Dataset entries
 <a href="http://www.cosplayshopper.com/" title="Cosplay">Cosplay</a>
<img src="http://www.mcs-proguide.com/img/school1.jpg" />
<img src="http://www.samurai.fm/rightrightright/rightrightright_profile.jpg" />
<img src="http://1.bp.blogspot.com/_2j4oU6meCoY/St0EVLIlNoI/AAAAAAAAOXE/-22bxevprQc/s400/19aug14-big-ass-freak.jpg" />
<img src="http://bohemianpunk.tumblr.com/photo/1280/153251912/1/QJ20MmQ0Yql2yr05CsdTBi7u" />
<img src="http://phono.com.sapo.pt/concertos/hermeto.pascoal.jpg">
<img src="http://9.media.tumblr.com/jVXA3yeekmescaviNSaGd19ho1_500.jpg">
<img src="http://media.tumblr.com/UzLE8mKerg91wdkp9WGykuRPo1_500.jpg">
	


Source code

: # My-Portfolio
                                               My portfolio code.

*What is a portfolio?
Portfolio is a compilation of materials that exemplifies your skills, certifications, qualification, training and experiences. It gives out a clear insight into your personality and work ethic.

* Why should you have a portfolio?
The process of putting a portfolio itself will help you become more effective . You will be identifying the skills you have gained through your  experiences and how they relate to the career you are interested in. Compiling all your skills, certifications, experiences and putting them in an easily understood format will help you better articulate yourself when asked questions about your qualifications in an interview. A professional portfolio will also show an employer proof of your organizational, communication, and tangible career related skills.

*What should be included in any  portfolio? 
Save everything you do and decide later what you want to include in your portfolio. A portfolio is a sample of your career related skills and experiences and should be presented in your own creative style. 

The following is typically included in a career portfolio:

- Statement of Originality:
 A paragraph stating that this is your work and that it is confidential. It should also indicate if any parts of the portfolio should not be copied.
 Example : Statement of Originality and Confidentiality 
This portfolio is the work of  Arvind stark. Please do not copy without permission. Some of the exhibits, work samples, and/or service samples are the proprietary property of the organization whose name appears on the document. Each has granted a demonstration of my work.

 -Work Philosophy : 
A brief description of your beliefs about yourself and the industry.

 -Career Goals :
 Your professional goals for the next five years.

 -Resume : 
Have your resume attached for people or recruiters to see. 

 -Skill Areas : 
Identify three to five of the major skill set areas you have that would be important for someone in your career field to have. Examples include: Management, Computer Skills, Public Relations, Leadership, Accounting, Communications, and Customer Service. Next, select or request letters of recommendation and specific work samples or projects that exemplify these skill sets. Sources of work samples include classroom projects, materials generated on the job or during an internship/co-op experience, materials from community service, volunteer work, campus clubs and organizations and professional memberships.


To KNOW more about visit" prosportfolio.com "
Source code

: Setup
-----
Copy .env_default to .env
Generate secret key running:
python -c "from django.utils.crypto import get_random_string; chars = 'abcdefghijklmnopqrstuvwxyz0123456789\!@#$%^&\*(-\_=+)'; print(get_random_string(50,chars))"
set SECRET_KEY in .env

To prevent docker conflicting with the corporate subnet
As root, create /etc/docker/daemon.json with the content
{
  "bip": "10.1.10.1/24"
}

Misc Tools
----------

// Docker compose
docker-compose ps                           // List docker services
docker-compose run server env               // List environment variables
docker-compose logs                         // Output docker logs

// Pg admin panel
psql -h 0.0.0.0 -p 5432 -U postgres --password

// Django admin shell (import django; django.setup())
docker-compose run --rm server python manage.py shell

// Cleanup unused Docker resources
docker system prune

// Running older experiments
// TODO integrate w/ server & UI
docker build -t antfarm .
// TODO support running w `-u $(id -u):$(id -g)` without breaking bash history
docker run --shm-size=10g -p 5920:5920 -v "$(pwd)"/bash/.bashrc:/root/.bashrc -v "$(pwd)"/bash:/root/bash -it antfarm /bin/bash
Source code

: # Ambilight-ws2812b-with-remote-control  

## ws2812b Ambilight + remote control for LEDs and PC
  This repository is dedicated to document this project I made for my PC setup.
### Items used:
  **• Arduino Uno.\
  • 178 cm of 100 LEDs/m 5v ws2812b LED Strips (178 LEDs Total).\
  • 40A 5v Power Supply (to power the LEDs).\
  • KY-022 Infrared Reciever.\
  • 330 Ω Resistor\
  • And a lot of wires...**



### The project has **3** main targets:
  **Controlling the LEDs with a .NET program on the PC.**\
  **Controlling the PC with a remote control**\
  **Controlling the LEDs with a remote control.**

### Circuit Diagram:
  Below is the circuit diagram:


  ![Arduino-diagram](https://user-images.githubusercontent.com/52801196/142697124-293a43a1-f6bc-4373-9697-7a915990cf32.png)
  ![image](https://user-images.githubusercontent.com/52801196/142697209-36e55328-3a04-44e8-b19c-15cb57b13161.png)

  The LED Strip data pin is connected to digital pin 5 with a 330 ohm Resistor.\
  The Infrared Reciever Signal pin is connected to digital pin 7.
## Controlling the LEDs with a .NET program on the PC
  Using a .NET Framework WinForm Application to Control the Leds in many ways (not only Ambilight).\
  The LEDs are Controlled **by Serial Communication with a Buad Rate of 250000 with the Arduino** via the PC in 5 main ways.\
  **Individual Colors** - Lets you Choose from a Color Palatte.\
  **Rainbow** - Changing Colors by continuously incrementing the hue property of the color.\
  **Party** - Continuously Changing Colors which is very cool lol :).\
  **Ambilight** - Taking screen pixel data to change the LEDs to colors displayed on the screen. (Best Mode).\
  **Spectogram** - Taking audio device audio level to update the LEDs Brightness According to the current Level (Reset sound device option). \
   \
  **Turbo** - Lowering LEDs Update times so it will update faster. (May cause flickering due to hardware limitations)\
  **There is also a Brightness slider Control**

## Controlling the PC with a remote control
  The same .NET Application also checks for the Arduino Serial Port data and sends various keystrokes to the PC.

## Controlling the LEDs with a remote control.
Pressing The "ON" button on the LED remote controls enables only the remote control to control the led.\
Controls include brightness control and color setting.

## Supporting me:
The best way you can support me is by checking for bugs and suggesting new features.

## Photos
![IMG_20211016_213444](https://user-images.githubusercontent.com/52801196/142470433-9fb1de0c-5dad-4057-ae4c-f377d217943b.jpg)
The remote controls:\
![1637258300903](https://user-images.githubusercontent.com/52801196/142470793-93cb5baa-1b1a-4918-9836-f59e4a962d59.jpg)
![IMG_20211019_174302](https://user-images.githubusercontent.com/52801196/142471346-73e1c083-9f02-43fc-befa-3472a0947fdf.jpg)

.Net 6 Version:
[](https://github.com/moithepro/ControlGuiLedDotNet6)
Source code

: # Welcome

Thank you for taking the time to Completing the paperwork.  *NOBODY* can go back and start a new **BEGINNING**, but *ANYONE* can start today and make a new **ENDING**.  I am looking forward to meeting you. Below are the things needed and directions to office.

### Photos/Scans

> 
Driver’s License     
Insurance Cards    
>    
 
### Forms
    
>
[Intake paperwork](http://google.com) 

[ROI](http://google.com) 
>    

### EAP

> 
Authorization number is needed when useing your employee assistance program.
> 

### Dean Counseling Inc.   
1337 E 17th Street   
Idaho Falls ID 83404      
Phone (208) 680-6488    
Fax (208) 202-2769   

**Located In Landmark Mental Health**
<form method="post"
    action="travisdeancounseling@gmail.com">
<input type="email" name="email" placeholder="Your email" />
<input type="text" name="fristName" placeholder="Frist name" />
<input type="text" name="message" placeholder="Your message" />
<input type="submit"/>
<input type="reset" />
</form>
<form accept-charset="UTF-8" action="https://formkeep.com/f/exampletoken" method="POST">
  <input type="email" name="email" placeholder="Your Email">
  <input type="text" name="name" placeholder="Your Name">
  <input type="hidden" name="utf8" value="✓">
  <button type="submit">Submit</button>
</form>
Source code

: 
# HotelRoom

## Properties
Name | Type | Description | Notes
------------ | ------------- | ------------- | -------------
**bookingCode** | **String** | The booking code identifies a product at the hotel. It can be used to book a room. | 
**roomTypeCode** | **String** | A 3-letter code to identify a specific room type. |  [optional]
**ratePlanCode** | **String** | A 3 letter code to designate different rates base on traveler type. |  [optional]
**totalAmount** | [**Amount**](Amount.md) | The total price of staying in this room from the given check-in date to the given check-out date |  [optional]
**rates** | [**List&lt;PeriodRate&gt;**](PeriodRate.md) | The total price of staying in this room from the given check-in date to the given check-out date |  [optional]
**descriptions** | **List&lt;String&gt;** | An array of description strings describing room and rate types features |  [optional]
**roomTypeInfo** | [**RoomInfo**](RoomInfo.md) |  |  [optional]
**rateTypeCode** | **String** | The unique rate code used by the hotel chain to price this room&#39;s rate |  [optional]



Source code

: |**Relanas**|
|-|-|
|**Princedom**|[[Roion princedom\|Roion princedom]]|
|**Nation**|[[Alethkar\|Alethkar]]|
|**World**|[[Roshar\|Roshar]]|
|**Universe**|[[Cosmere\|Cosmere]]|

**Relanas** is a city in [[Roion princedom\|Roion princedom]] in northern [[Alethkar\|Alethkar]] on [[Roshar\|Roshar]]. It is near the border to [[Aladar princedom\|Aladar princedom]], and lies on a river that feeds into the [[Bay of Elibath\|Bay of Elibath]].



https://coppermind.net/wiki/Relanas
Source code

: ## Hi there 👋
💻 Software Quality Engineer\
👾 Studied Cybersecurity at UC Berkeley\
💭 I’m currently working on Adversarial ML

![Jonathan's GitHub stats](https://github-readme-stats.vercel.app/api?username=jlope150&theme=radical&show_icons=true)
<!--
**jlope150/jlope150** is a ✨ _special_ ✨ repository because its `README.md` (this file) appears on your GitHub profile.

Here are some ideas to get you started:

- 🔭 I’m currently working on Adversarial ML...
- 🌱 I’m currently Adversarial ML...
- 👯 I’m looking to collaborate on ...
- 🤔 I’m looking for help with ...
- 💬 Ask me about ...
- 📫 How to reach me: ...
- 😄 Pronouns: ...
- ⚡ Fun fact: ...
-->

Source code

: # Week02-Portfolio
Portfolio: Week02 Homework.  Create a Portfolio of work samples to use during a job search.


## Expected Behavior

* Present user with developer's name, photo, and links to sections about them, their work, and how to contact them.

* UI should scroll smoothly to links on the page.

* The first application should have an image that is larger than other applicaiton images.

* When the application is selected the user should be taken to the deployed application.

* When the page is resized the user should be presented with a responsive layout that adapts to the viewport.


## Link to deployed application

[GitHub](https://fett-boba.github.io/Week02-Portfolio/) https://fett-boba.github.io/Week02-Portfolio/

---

### Task directions
All lines above from the one with "The unique rate" to the one with "other applicaiton images.", inclusive, should be copied exactly, and no other lines.

### Answer area
**rateTypeCode** | **String** | The unique rate code used by the hotel chain to price this room&#39;s rate |  [optional]



Source code

: |**Relanas**|
|-|-|
|**Princedom**|[[Roion princedom\|Roion princedom]]|
|**Nation**|[[Alethkar\|Alethkar]]|
|**World**|[[Roshar\|Roshar]]|
|**Universe**|[[Cosmere\|Cosmere]]|

**Relanas** is a city in [[Roion princedom\|Roion princedom]] in northern [[Alethkar\|Alethkar]] on [[Roshar\|Roshar]]. It is near the border to [[Aladar princedom\|Aladar princedom]], and lies on a river that feeds into the [[Bay of Elibath\|Bay of Elibath]].



https://coppermind.net/wiki/Relanas
Source code

: ## Hi there 👋
💻 Software Quality Engineer\
👾 Studied Cybersecurity at UC Berkeley\
💭 I’m currently working on Adversarial ML

![Jonathan's GitHub stats](https://github-readme-stats.vercel.app/api?username=jlope150&theme=radical&show_icons=true)
<!--
**jlope150/jlope150** is a ✨ _special_ ✨ repository because its `README.md` (this file) appears on your GitHub profile.

Here are some ideas to get you started:

- 🔭 I’m currently working on Adversarial ML...
- 🌱 I’m currently Adversarial ML...
- 👯 I’m looking to collaborate on ...
- 🤔 I’m looking for help with ...
- 💬 Ask me about ...
- 📫 How to reach me: ...
- 😄 Pronouns: ...
- ⚡ Fun fact: ...
-->

Source code

: # Week02-Portfolio
Portfolio: Week02 Homework.  Create a Portfolio of work samples to use during a job search.


## Expected Behavior

* Present user with developer's name, photo, and links to sections about them, their work, and how to contact them.

* UI should scroll smoothly to links on the page.

* The first application should have an image that is larger than other applicaiton images.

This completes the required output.